Michelson interferometer
Michelson
interferometer
This
is one of the oldest types of Interferometers.
However,
Michelson using this Interferometer, established exact relationship between
meter and red wavelengths of cadmium lamp.
The
basic Michelson Interferometer consists of a monochromatic light source, a beam
splitter and two mirrors.
It
relies on the principle of constructive and destructive interference as one
mirror remains fixed and the other is moved.
It
uses a monochromatic light (single wavelength) from an extended source.
This
light falls on the beam splitter (which is a plain parallel plate having a
semi-transparent layer of silver at its back) which splits the light into two
rays of equal intensity at right angles.
One
ray is transmitted to Mirror M1 and other is reflected through beam splitter to
Mirror M2.
From
both these mirrors, the rays are reflected back and these reunite at the
semi-reflecting surface from where they are transmitted to the eye of the
observer.
Mirror
M2 is fixed and the reflected ray from M1 serves as a reference beam.
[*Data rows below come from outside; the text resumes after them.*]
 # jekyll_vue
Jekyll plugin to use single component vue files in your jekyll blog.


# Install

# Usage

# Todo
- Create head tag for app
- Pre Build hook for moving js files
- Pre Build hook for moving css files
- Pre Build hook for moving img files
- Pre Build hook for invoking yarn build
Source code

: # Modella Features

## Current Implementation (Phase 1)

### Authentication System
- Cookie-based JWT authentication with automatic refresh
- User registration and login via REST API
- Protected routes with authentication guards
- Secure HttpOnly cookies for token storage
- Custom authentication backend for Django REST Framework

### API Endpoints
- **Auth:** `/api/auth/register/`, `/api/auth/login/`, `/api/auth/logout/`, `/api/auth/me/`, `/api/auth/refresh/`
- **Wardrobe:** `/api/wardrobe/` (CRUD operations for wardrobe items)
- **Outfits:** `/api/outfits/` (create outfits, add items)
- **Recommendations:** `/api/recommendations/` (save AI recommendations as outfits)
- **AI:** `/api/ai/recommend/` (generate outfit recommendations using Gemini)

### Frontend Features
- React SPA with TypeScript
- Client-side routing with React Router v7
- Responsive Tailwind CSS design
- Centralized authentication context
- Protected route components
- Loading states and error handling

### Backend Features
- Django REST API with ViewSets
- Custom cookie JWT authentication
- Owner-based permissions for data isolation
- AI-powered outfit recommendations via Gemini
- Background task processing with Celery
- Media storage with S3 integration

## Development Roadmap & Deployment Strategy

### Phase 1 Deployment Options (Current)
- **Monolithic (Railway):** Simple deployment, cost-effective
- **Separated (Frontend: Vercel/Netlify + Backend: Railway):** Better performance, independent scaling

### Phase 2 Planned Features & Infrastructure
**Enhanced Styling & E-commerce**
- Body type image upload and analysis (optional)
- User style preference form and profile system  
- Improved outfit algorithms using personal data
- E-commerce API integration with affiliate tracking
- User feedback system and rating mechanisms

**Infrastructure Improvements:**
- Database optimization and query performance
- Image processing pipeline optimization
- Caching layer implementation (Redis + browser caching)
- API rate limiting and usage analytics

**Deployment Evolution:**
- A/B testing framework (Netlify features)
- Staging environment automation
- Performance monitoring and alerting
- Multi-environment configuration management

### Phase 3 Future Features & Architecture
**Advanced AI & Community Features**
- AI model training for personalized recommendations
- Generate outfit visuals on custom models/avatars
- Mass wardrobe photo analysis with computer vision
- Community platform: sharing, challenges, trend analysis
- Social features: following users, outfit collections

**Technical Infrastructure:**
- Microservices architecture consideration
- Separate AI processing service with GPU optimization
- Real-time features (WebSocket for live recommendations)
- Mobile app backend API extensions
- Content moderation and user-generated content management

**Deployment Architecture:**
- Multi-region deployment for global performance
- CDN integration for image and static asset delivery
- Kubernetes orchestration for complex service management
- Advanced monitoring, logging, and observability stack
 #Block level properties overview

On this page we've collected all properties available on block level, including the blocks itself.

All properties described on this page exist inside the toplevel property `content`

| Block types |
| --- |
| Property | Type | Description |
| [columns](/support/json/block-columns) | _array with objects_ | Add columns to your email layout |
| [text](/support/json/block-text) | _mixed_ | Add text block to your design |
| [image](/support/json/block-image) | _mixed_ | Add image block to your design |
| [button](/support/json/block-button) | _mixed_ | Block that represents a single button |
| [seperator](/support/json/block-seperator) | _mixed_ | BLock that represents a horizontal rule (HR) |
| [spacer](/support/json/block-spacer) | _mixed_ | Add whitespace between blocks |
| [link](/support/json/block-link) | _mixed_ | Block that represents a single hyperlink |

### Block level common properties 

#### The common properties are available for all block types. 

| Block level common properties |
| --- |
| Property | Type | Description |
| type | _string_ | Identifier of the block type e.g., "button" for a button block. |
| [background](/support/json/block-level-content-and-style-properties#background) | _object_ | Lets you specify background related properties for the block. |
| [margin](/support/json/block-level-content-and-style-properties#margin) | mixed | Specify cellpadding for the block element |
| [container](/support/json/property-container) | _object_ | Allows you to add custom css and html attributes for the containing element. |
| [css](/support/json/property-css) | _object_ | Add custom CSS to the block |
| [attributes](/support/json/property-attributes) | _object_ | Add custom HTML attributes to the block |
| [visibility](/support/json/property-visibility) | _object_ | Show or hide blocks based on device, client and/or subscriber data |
Mirror M1
is movable. i.e. it is attached to the object whose dimension is to be
measured.
If
both the mirrors are at same distance from beam splitter, then light will
arrive in phase and observer will see bright spot due to constructive
interference.
If
movable mirror shifts by quarter wavelength, then beam will return to observer
180̊ out of phase and darkness will be observed due to destructive
interference.
Each
half wavelength of mirror travel produces a change in the measured optical path
of one wavelength and the reflected beam from the moving mirror shifts through
360° phase change.
When
the reference beam reflected from the fixed mirror and the beam reflected from
the moving mirror re-join at the beam splitter, they alternately reinforce and
cancel each other as the mirror moves.
Thus
each cycle of intensity at the eye represents λ/2 of mirror travel.
It
may be noted that when monochromatic light source is used then fringes can be
seen over a range of path difference that may vary from a few to a million
wavelengths, depending on the source.
However,
when white light is used, then fringes can be seen only if both ray paths are
exactly equal to a few wavelengths in total length in glass and air.
The
lengths themselves are not important, but only their differences affect fringe
formation.
So
when white light source is used then a compensator plate is introduced in the
path of mirror M1 so that exactly the same amount of glass is introduced in
each of the paths. (In the path of mirror M2, the glass was coming due to rays
passing through beam splitter back surface).
The
various sophistications which have undergone to improve the Michelson’s basic
apparatus are:
1. Use of laser
as the light source, which means that the measurements can be made over longer distances;
and also the beam laser compared to other monochromatic sources has exact and
pure wavelength thus enabling highly accurate measurements.
2. Mirrors are
replaced by cube-corner reflectors (retro-reflectors) which reflect light
parallel to its angle of incidence regardless of retroreflector alignment
accuracy.
3. Instead of
observing the interference phenomenon by eye, photocells are employed which
convert light-intensity variations in voltage pulses which are processed by
electronic instruments to give the amount and direction of position change.